Knowledge base (FAQ)
Q: How does the Clustering in KMX work?
The main concepts behind the KMX Clustering capabilities is that after the text pre-processing phase the KMX software:
- make a vector representation of each document (based on weighted feature extraction, which is is language independent) and,
- KMX calculates a similarity metric between all documents. This is still in a high dimensional space (the dimension is equal to the number of features and thus the vector length). The similarity in high dimensional space is then mapped on a 2D plane and visualized.
These two steps are essential for the high quality of the clustering and thus for finding (brushing or selecting visually) good training documents for building good classifiers.

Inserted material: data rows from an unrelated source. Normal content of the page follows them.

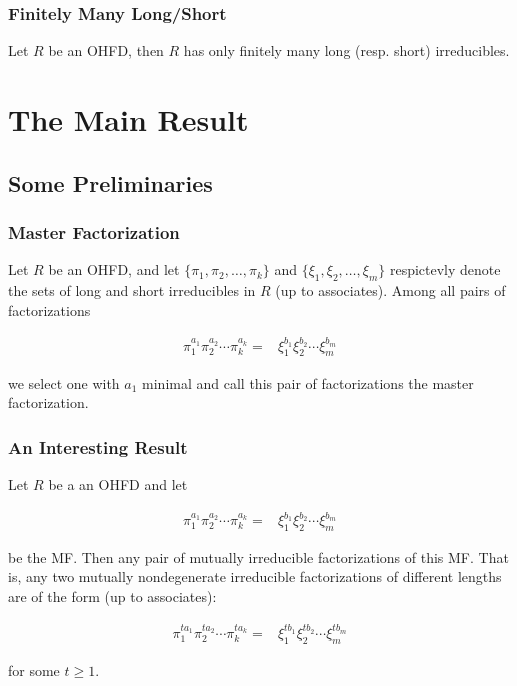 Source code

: \begin{frame}
	\frametitle{Finitely Many Long/Short}
	\begin{fact}
		Let $R$ be an OHFD, then $R$ has only finitely many long (resp. short) irreducibles.
	\end{fact}
\end{frame}

\section{The Main Result}

\subsection{Some Preliminaries }

\begin{frame}
  \frametitle{Master Factorization }
  \begin{definition}
    Let $R$ be an OHFD, and let $\{\pi_{1},\pi_{2},\ldots,\pi_{k}\}$ and $\{\xi_{1},\xi_{2},\ldots,\xi_{m}\}$ respictevly denote the sets of long and short irreducibles in $R$ (up to associates).
    Among all pairs of factorizations

    \begin{align*}
      \pi_{1}^{a_{1}}\pi_{2}^{a_{2}}\cdots\pi_{k}^{a_{k}}= & \xi_{1}^{b_{1}}\xi_{2}^{b_{2}}\cdots\xi_{m}^{b_{m}}
    \end{align*}

    we select one with $a_{1}$ minimal and call this pair of factorizations the \alert{master factorization}.
  \end{definition}
\end{frame}

\begin{frame}
  \frametitle{An Interesting Result }
  \begin{fact}
    Let $R$ be a an OHFD and let

    \begin{align*}
      \pi_{1}^{a_{1}}\pi_{2}^{a_{2}}\cdots\pi_{k}^{a_{k}}= & \xi_{1}^{b_{1}}\xi_{2}^{b_{2}}\cdots\xi_{m}^{b_{m}}
    \end{align*}

    be the MF.
    Then any pair of mutually irreducible factorizations of this MF.
    That is, any two mutually nondegenerate irreducible factorizations of different lengths are of the form (up to associates):

    \begin{align*}
      \pi_{1}^{ta_{1}}\pi_{2}^{ta_{2}}\cdots\pi_{k}^{ta_{k}}= & \xi_{1}^{tb_{1}}\xi_{2}^{tb_{2}}\cdots\xi_{m}^{tb_{m}}
    \end{align*}

    for some $t\geq1$.
  \end{fact}
\end{frame}

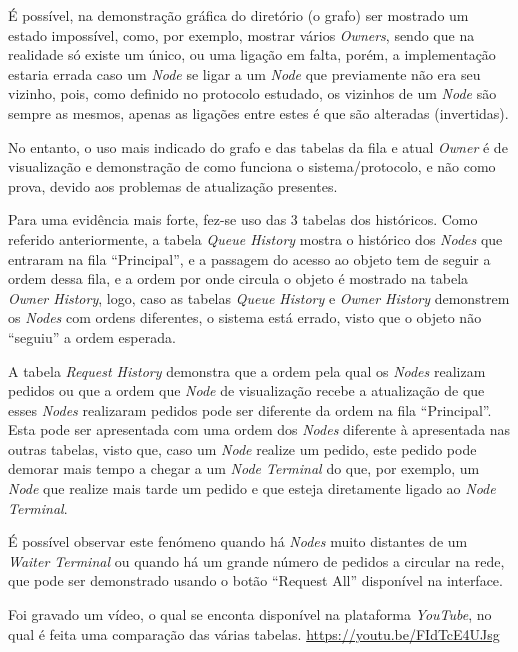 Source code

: É possível, na demonstração gráfica do diretório (o grafo) ser mostrado um estado impossível, como, por exemplo, mostrar vários \emph{Owners}, sendo que na realidade só existe um único, ou uma ligação em falta, porém, a implementação estaria errada caso um \emph{Node} se ligar a um \emph{Node} que previamente não era seu vizinho, pois, como definido no protocolo estudado, os vizinhos de um \emph{Node} são sempre as mesmos, apenas as ligações entre estes é que são alteradas (invertidas).

No entanto, o uso mais indicado do grafo e das tabelas da fila e atual \emph{Owner} é de visualização e demonstração de como funciona o sistema/protocolo, e não como prova, devido aos problemas de atualização presentes. 

Para uma evidência mais forte, fez-se uso das 3 tabelas dos históricos. 
Como referido anteriormente, a tabela \emph{Queue History} mostra o histórico dos \emph{Nodes} que entraram na fila ``Principal'', e a passagem do acesso ao objeto tem de seguir a ordem dessa fila, e a ordem por onde circula o objeto é mostrado na tabela \emph{Owner History}, logo, caso as tabelas \emph{Queue History} e \emph{Owner History} demonstrem os \emph{Nodes} com ordens diferentes, o sistema está errado, visto que o objeto não ``seguiu'' a ordem esperada.

A tabela \emph{Request History} demonstra que a ordem pela qual os \emph{Nodes} realizam pedidos ou que a ordem
que \emph{Node} de visualização recebe a atualização de que esses \emph{Nodes} realizaram pedidos pode ser diferente da ordem na fila ``Principal''.
Esta pode ser apresentada com uma ordem dos \emph{Nodes} diferente à apresentada nas outras tabelas, visto que, caso um \emph{Node} realize um pedido, este pedido pode demorar mais tempo a chegar a um \emph{Node Terminal} do que, por exemplo, um \emph{Node} que realize mais tarde um pedido e que esteja diretamente ligado ao \emph{Node Terminal}.

É possível observar este fenómeno quando há \emph{Nodes} muito distantes de um \emph{Waiter Terminal} ou quando há um grande número de pedidos a circular na rede,
que pode ser demonstrado usando o botão ``Request All'' disponível na interface.

Foi gravado um vídeo, o qual se enconta disponível na plataforma \emph{YouTube}, no qual é feita uma comparação das várias tabelas. \url{https://youtu.be/FIdTcE4UJsg}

For a deeper understanding you can download the following research papers in our Download Center:
- Least Square Projection: a fast high precision multidimensional projection technique and its application to document mapping
- Content-based visualization of web search results
Q: What are the key KMX functions/libraries that could be embedded in other solutions?
Much of the existing KMX libraries are clustered around the four main functions. Under each of the functions, we have listed examples of existing KMX implementations. Each module can potentially be integrated with another solutions or systems workflow.
- Proprietary algorithms for dealing with large collections of text documents determining document similarity with projection techniques of the high dimension text documents for 2D cluster visualization (landscaping)
- Binary classification where the classifier determine for each document a score which determines if the document belongs to the class that is represented by the classifier
- Multiclass classification where the classifier determines for each class a score and one can determine the probability of documents to belong to one or multiple classes represented by the multi class classifier
- Compound classification where the user can combine multiple classifiers for more complex classification tasks
- A suggestion system for finding the most relevant documents to provide an extra labelled document to perform assisted classifier performance tuning. The important advantage is the user can build an initial classifier using a small amount of labelled documents and the suggestion system make the classifier optimization process efficient since the system ask the user to only label 10 extra documents for which the system has determined that these 10 documents will improve the classifier significantly
- Calculation of precision , recall and F1 measures cross-validation. The system samples multiple times a subset of labelled documents to build multiple classifiers and calculate the P,R and F1 based on all the labelled documents. We also calculate an error margin for these performance indicators. Additionally the KMX system can calculate and plot ROC (Reciever Operating Curves) which gives good quantitative information on the performance even in the case of un-even distributions of labelled data. Lastly the system provides histogram plots for the number of documents having a certain classification score (0-100) for binary and multiclass classifiers
- We also have technology to perform Batch Classification (server based) supporting large scale parallel processing
Visualization, Interaction and Reporting
- landscaping visualization with automatic annotation and multi resolution support
- visualization of the classification score for a multi class classifier using parallel coordinates
- user interaction to select one or multiple documents and make them part of a subset of the data (brushes)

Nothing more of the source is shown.